_ASSIGNMENT_
An exact copy of the entries below is needed, with every picture left out.
═════ EXTRACTED RECORDS
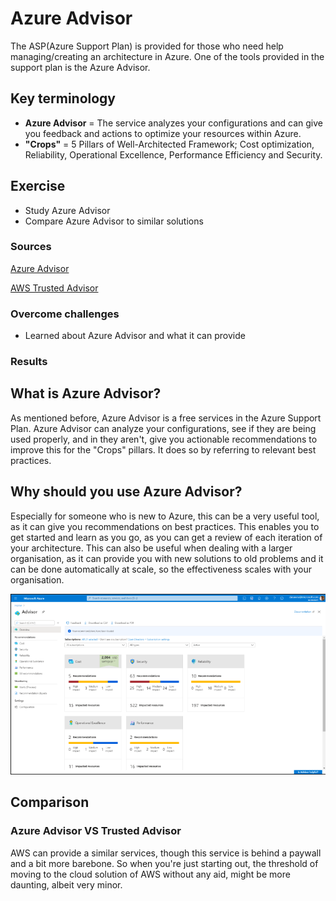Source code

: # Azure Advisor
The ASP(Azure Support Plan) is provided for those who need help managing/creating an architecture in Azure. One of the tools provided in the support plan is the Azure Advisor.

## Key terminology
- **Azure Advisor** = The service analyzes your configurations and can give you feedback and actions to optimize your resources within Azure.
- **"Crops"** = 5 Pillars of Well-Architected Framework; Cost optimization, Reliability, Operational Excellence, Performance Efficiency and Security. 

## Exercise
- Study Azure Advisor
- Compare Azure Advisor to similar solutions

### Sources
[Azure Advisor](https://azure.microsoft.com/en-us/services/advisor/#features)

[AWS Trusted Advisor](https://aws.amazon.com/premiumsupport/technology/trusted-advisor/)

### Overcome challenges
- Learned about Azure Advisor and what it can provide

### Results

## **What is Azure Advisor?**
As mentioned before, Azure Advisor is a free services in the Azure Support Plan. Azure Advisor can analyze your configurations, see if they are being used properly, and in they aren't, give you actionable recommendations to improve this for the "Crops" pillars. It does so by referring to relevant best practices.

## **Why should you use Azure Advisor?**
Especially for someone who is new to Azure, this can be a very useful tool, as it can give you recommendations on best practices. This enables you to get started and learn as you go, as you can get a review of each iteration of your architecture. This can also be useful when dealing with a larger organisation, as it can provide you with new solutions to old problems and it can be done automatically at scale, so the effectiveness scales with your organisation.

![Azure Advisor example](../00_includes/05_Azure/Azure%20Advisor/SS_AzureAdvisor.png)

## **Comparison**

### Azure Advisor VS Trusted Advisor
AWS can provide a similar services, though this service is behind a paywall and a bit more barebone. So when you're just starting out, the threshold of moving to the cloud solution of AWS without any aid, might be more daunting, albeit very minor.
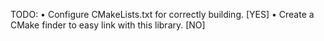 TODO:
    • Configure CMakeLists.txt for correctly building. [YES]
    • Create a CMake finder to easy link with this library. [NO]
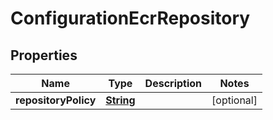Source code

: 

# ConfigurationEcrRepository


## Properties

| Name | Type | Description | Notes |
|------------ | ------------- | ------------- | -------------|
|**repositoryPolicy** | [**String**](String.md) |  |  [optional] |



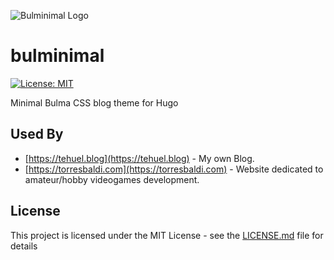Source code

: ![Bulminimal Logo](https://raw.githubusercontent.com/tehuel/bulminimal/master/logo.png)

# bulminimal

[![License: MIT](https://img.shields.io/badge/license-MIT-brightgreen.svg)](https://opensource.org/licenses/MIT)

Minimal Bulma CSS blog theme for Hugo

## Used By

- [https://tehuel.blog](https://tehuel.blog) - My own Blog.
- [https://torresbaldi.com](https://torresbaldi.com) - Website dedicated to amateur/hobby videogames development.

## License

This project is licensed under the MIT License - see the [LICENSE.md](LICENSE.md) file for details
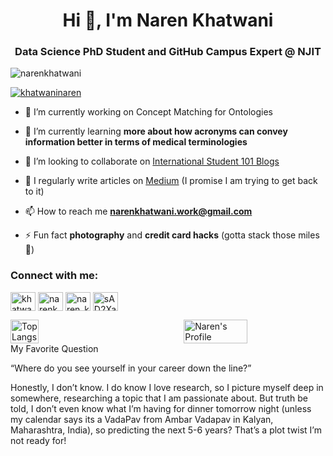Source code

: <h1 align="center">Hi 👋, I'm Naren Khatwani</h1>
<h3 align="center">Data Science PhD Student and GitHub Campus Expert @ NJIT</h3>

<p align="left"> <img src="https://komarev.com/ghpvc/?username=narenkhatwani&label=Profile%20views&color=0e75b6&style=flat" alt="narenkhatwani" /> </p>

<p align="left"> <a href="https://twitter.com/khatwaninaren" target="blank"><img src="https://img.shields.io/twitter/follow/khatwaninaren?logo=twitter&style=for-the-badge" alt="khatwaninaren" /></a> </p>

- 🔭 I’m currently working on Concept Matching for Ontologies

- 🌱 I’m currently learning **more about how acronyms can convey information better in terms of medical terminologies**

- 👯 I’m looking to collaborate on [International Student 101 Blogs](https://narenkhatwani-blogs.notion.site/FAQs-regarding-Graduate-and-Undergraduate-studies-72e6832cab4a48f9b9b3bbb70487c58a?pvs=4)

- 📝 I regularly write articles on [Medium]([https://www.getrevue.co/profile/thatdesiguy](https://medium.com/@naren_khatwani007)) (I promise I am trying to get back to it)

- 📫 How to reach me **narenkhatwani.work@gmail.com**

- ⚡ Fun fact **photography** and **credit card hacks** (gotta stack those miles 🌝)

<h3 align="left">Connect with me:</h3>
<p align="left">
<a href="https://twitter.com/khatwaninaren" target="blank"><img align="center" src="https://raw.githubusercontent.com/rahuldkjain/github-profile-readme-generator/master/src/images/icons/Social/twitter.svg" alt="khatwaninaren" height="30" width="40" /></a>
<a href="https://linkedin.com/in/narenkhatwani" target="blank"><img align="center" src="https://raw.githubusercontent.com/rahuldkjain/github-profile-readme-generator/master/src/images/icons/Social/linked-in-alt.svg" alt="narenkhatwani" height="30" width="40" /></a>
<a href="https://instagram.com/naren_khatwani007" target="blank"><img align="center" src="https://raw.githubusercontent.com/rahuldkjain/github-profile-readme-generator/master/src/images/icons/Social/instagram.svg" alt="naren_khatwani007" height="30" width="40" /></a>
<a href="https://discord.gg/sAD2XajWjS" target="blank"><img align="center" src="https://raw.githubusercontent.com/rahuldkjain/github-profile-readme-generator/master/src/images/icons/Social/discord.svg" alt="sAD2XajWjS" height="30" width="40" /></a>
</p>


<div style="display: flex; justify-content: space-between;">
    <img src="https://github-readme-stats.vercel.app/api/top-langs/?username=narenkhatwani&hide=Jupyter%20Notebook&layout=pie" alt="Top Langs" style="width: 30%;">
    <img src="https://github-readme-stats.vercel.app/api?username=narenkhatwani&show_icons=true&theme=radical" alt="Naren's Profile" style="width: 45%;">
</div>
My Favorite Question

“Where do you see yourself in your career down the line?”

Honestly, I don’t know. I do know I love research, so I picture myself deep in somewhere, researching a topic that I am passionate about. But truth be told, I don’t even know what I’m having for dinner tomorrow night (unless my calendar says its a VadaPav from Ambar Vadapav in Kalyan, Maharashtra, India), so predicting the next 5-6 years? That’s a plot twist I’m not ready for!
══════════
_SOLUTION FOR THIS TASK_
Source code

: # Azure Advisor
The ASP(Azure Support Plan) is provided for those who need help managing/creating an architecture in Azure. One of the tools provided in the support plan is the Azure Advisor.

## Key terminology
- **Azure Advisor** = The service analyzes your configurations and can give you feedback and actions to optimize your resources within Azure.
- **"Crops"** = 5 Pillars of Well-Architected Framework; Cost optimization, Reliability, Operational Excellence, Performance Efficiency and Security. 

## Exercise
- Study Azure Advisor
- Compare Azure Advisor to similar solutions

### Sources
[Azure Advisor](https://azure.microsoft.com/en-us/services/advisor/#features)

[AWS Trusted Advisor](https://aws.amazon.com/premiumsupport/technology/trusted-advisor/)

### Overcome challenges
- Learned about Azure Advisor and what it can provide

### Results

## **What is Azure Advisor?**
As mentioned before, Azure Advisor is a free services in the Azure Support Plan. Azure Advisor can analyze your configurations, see if they are being used properly, and in they aren't, give you actionable recommendations to improve this for the "Crops" pillars. It does so by referring to relevant best practices.

## **Why should you use Azure Advisor?**
Especially for someone who is new to Azure, this can be a very useful tool, as it can give you recommendations on best practices. This enables you to get started and learn as you go, as you can get a review of each iteration of your architecture. This can also be useful when dealing with a larger organisation, as it can provide you with new solutions to old problems and it can be done automatically at scale, so the effectiveness scales with your organisation.

![Azure Advisor example](../00_includes/05_Azure/Azure%20Advisor/SS_AzureAdvisor.png)

## **Comparison**

### Azure Advisor VS Trusted Advisor
AWS can provide a similar services, though this service is behind a paywall and a bit more barebone. So when you're just starting out, the threshold of moving to the cloud solution of AWS without any aid, might be more daunting, albeit very minor.
 TODO:
    • Configure CMakeLists.txt for correctly building. [YES]
    • Create a CMake finder to easy link with this library. [NO]
Source code

: 

# ConfigurationEcrRepository


## Properties

| Name | Type | Description | Notes |
|------------ | ------------- | ------------- | -------------|
|**repositoryPolicy** | [**String**](String.md) |  |  [optional] |



Source code

: ![Bulminimal Logo](https://raw.githubusercontent.com/tehuel/bulminimal/master/logo.png)

# bulminimal

[![License: MIT](https://img.shields.io/badge/license-MIT-brightgreen.svg)](https://opensource.org/licenses/MIT)

Minimal Bulma CSS blog theme for Hugo

## Used By

- [https://tehuel.blog](https://tehuel.blog) - My own Blog.
- [https://torresbaldi.com](https://torresbaldi.com) - Website dedicated to amateur/hobby videogames development.

## License

This project is licensed under the MIT License - see the [LICENSE.md](LICENSE.md) file for details
Source code

: <h1 align="center">Hi 👋, I'm Naren Khatwani</h1>
<h3 align="center">Data Science PhD Student and GitHub Campus Expert @ NJIT</h3>

<p align="left"> <img src="https://komarev.com/ghpvc/?username=narenkhatwani&label=Profile%20views&color=0e75b6&style=flat" alt="narenkhatwani" /> </p>

<p align="left"> <a href="https://twitter.com/khatwaninaren" target="blank"><img src="https://img.shields.io/twitter/follow/khatwaninaren?logo=twitter&style=for-the-badge" alt="khatwaninaren" /></a> </p>

- 🔭 I’m currently working on Concept Matching for Ontologies

- 🌱 I’m currently learning **more about how acronyms can convey information better in terms of medical terminologies**

- 👯 I’m looking to collaborate on [International Student 101 Blogs](https://narenkhatwani-blogs.notion.site/FAQs-regarding-Graduate-and-Undergraduate-studies-72e6832cab4a48f9b9b3bbb70487c58a?pvs=4)

- 📝 I regularly write articles on [Medium]([https://www.getrevue.co/profile/thatdesiguy](https://medium.com/@naren_khatwani007)) (I promise I am trying to get back to it)

- 📫 How to reach me **narenkhatwani.work@gmail.com**

- ⚡ Fun fact **photography** and **credit card hacks** (gotta stack those miles 🌝)

<h3 align="left">Connect with me:</h3>
<p align="left">
<a href="https://twitter.com/khatwaninaren" target="blank"><img align="center" src="https://raw.githubusercontent.com/rahuldkjain/github-profile-readme-generator/master/src/images/icons/Social/twitter.svg" alt="khatwaninaren" height="30" width="40" /></a>
<a href="https://linkedin.com/in/narenkhatwani" target="blank"><img align="center" src="https://raw.githubusercontent.com/rahuldkjain/github-profile-readme-generator/master/src/images/icons/Social/linked-in-alt.svg" alt="narenkhatwani" height="30" width="40" /></a>
<a href="https://instagram.com/naren_khatwani007" target="blank"><img align="center" src="https://raw.githubusercontent.com/rahuldkjain/github-profile-readme-generator/master/src/images/icons/Social/instagram.svg" alt="naren_khatwani007" height="30" width="40" /></a>
<a href="https://discord.gg/sAD2XajWjS" target="blank"><img align="center" src="https://raw.githubusercontent.com/rahuldkjain/github-profile-readme-generator/master/src/images/icons/Social/discord.svg" alt="sAD2XajWjS" height="30" width="40" /></a>
</p>


<div style="display: flex; justify-content: space-between;">
    <img src="https://github-readme-stats.vercel.app/api/top-langs/?username=narenkhatwani&hide=Jupyter%20Notebook&layout=pie" alt="Top Langs" style="width: 30%;">
    <img src="https://github-readme-stats.vercel.app/api?username=narenkhatwani&show_icons=true&theme=radical" alt="Naren's Profile" style="width: 45%;">
</div>
My Favorite Question

“Where do you see yourself in your career down the line?”

Honestly, I don’t know. I do know I love research, so I picture myself deep in somewhere, researching a topic that I am passionate about. But truth be told, I don’t even know what I’m having for dinner tomorrow night (unless my calendar says its a VadaPav from Ambar Vadapav in Kalyan, Maharashtra, India), so predicting the next 5-6 years? That’s a plot twist I’m not ready for!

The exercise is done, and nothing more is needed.